Assignment: Only a number is wanted here: the count of lines in the data below where the string "Morning" occurs.

Top of Material for this task

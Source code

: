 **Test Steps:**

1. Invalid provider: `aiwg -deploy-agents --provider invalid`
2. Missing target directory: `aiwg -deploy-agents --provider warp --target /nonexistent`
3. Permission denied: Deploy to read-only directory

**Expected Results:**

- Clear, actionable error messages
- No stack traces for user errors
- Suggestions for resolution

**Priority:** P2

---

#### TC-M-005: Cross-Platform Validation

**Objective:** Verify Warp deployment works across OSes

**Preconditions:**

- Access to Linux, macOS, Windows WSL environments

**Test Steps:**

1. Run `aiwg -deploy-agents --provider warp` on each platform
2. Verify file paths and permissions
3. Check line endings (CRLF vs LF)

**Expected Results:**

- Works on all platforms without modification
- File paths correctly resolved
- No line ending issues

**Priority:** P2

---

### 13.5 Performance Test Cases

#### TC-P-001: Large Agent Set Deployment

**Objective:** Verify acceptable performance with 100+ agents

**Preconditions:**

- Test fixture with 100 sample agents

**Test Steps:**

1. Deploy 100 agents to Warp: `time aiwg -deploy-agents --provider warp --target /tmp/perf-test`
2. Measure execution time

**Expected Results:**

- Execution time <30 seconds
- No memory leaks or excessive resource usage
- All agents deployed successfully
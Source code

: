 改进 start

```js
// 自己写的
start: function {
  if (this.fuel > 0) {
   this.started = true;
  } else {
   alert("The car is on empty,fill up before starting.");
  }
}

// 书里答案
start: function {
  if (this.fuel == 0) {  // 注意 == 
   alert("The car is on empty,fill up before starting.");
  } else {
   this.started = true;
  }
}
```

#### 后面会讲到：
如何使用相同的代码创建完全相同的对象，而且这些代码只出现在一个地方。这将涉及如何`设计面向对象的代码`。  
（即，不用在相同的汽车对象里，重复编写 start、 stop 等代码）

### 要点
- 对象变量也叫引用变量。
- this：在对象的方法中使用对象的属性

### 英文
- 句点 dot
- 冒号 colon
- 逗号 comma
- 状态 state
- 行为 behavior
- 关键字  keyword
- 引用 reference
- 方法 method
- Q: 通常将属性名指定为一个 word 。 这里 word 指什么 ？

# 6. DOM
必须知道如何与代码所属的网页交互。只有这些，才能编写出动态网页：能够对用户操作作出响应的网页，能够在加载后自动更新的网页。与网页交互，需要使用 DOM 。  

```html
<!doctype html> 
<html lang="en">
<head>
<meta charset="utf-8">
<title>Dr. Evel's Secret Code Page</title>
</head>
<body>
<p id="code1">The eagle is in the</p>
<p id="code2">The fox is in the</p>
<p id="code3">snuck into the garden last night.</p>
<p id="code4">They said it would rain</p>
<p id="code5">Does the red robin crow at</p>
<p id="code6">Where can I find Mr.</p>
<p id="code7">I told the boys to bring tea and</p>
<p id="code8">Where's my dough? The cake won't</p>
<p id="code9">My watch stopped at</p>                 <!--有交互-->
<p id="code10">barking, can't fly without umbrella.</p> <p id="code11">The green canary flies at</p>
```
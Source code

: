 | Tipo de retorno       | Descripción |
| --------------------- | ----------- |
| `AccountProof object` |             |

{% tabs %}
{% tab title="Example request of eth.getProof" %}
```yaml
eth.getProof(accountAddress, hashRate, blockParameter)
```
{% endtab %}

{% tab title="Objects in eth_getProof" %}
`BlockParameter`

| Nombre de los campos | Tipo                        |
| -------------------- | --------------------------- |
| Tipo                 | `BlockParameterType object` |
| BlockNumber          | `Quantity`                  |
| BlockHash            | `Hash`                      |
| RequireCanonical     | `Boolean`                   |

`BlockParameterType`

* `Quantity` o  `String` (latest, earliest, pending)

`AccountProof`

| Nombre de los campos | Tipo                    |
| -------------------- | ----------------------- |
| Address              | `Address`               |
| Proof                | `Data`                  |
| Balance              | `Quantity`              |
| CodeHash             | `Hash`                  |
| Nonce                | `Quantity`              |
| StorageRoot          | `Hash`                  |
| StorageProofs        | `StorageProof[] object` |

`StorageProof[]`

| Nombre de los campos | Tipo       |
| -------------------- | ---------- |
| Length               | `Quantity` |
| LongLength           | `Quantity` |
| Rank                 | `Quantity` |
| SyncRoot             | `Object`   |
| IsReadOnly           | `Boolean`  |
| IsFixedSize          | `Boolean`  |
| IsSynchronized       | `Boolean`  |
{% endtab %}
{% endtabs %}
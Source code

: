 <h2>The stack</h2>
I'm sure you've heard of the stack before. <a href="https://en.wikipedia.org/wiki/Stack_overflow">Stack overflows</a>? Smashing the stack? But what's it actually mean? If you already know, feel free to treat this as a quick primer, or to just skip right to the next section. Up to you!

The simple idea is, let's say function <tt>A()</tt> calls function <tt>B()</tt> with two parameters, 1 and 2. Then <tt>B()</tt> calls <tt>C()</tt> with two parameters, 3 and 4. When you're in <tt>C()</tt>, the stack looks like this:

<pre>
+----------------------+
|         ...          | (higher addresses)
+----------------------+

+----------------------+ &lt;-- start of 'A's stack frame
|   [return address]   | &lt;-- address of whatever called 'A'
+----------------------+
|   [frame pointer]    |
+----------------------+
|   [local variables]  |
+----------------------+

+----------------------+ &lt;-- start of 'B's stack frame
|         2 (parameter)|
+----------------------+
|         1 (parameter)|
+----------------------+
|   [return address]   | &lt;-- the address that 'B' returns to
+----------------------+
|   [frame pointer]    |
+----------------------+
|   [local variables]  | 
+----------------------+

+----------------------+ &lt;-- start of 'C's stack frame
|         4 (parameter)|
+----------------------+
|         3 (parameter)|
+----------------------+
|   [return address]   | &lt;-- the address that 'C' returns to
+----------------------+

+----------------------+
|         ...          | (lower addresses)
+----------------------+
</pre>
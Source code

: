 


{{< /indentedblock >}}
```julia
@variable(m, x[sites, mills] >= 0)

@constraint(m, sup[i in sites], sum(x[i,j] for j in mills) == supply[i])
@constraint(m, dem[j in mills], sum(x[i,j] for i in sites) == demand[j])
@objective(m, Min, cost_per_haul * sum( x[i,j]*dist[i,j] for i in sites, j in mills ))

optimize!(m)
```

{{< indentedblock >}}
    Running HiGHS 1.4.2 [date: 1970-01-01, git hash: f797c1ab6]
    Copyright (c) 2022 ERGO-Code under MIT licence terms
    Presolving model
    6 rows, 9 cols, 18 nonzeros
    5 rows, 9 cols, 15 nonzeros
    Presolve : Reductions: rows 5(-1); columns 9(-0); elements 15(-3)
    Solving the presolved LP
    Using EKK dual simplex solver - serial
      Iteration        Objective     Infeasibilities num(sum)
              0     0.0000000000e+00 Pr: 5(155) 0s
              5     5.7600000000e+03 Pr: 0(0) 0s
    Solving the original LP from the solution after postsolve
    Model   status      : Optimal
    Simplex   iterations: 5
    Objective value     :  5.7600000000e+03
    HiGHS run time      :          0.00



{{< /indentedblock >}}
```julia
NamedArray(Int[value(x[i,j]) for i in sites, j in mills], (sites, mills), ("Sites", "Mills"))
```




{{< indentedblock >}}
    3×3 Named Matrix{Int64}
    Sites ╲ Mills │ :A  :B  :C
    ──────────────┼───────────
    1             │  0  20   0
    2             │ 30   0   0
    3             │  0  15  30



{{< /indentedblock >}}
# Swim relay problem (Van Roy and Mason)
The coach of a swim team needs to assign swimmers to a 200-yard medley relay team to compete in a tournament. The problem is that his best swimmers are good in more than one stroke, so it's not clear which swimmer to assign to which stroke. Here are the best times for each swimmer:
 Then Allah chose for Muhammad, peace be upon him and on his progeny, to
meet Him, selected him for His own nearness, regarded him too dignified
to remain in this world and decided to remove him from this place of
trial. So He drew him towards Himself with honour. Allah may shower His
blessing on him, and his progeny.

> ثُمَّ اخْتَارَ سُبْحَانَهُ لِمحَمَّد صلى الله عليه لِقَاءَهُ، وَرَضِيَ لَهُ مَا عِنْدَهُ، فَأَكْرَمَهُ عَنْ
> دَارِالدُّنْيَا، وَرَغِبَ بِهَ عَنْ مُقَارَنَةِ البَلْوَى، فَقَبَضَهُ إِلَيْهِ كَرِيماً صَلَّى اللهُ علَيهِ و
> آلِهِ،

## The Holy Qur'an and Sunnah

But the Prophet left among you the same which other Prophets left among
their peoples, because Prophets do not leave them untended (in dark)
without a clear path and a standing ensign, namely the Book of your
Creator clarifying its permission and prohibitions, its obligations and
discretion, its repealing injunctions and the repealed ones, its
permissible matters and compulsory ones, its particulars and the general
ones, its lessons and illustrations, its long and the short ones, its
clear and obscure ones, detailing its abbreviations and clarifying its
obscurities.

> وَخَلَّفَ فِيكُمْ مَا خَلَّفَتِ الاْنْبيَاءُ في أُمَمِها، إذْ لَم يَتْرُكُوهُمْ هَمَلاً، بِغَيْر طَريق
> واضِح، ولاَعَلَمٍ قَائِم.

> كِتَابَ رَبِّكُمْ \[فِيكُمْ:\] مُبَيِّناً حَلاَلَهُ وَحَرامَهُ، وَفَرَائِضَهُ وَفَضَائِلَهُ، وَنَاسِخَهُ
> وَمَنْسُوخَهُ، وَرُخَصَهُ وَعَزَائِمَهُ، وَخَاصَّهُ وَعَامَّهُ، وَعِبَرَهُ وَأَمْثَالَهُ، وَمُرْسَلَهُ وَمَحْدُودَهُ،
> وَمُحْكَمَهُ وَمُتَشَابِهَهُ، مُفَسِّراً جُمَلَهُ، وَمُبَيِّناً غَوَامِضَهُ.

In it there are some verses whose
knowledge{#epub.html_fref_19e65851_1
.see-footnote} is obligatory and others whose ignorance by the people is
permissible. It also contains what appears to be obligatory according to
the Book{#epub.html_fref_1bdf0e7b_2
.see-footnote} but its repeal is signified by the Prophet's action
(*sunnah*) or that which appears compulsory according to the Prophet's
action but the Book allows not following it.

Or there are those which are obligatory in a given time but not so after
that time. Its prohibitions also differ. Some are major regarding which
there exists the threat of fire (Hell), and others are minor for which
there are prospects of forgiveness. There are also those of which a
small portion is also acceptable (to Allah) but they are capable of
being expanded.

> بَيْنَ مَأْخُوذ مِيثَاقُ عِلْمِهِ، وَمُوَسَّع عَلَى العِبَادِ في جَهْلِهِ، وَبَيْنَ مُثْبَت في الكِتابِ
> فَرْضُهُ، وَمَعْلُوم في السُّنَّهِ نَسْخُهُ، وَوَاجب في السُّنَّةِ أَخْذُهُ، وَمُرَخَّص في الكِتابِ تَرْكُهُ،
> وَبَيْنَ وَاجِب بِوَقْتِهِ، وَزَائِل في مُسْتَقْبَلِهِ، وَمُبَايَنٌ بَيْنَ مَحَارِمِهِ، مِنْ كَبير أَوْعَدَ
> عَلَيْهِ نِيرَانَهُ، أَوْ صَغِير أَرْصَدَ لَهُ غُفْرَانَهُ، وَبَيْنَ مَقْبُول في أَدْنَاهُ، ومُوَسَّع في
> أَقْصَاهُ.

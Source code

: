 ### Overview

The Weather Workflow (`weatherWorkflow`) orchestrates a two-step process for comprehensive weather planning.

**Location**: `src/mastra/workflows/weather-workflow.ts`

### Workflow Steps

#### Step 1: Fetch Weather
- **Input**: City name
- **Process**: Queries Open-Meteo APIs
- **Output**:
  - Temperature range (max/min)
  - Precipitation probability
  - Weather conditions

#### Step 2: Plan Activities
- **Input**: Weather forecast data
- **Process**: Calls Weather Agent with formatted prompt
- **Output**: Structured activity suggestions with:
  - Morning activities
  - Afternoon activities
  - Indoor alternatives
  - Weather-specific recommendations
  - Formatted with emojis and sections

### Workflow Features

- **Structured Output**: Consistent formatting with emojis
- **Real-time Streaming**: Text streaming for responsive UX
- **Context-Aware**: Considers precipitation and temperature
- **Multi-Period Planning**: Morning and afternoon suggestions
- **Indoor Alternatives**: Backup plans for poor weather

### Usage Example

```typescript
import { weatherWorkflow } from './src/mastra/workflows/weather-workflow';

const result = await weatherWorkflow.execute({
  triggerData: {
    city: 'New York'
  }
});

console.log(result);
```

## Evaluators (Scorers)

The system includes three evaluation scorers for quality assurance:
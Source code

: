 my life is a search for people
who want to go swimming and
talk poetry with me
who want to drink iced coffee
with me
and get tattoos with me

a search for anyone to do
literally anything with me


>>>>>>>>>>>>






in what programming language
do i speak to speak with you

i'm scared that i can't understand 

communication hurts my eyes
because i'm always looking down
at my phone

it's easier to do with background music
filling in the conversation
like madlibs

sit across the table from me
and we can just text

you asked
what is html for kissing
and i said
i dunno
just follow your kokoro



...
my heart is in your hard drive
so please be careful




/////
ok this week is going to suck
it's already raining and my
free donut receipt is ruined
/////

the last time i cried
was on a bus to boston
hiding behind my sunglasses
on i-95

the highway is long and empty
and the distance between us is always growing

Bottom of Material for this task

Task response: 2